Bu türden değerlendirmeler yapanların; İran, Suudi Arabistan ve Mısır'daki antidemokratik rejimlere karşı hırçınlık ettiklerine tanık olmuyoruz. Almanlar, geçenlerde, ülkelerini ziyaret eden darbeci general Sisi'yi kırmızı halıda karşıladılar. Alman medyası, Sisi'ye ve Mısır'daki yönetime; Erdoğan'a gösterdiği tepkiyle kıyaslanabilecek bir tepki göstermedi.
Türkiye'de sistem yürüyor
Şurası bir gerçek: Türkiye'de seçimler yapıldı, halkın iradesi ortaya çıktı. Sistemdeki bazı sorunlara rağmen; esas olarak, bir parlamenter rejime özgü süreçlerden geçiyoruz. Önce Meclis Başkanı seçilecek. Sonra da, parti liderleri, koalisyon kurmak amacıyla görüşmeler yapacaklar. Bu meclisten, bir hükümet çıkacak. Şu anda bir engel yok.
Hükümet kurulamazsa da her türlü parlamenter rejimde olduğu gibi yeniden halkın görüşlerine başvurulacak.
Parlamenter rejimini ayakta tutabilen, askeri vesayeti büyük ölçüde geriletmiş Türkiye; bölgesindeki koşullara oranla, istikrarlı bir sisteme sahip.

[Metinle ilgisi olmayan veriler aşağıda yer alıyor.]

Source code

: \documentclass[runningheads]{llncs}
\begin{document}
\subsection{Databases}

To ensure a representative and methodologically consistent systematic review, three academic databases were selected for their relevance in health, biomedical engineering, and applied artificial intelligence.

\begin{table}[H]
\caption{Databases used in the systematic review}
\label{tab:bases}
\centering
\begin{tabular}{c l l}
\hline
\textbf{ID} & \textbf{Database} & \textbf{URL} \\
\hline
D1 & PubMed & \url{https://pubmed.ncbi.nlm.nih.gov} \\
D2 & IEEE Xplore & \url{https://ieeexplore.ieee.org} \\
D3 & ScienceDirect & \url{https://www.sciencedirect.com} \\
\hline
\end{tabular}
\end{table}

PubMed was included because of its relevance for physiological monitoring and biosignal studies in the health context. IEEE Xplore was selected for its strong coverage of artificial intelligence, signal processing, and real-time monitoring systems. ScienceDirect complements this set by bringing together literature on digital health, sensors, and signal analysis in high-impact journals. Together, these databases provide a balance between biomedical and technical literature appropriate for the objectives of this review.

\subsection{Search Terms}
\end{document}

Yüzde 10 barajı, Siyasi Partiler Kanunu, Seçim Kanunu, 1982 Anayasa'sı gibi, halledilmesi gereken yapısal meseleler var. Bu açıdan, AK Parti hükümetini eleştiriyoruz. Çözüm sürecini zedeleyecek çıkışları tehlikeli buluyoruz. Cumhurbaşkanının tarafsızlığına dair eleştiriler de önemsenmeli. Toplumun yüzde 95'ini temsil edebilen bir meclis var.
Suriye meselesi
Türkiye, şimdiye kadar (ABD'nin bazı taleplerine rağmen) Suriye ile askeri çatışmaya/savaşa neden olabilecek yaklaşımlardan uzak durdu. Kobani kuşatması sırasında, Suriye'ye askeri müdahalede bulunma konusundaki baskılara karşı koyabildi.
Milyonlarca mülteciyi kabul etti. Onların hayatta kalmaları için olanaklarımızı zorlayarak, sıra dışı bir insani tutum sergiledi.
Türkiye'nin Suriye'deki iç savaşa olan etkileri, elbette tartışılabilir. Ancak fiili savaşın özenle dışında kalınmasının kıymetini bilmek gerekiyor. Mısır'ın yönetimiyle sonsuza kadar bir 'ret siyaseti', gerçekçilikten uzak bulunabilir. İsrail'le gerginliğin tırmanması, eleştirilebilir.
Bütün bunları tekrar tekrar masaya yatırabiliriz.
Ne olursa olsun, parlamenter rejimi işleyen bir ülkeden söz ediyoruz. Türkiye'yi bir 'postmodern sultanlık rejimi' olarak gören/göstermek isteyenler için, ne diyebiliriz?
Nesnel ve objektif olmakla övünen Alman gazete ve dergilerinin "Türkiye, sultanı tahtından indirme şansı yakaladı" gibi ifadelere yönelmesi, nasıl yorumlanabilir? Batı medyasının derdi; sizce, gerçekten insan hakları ve demokrasi mi?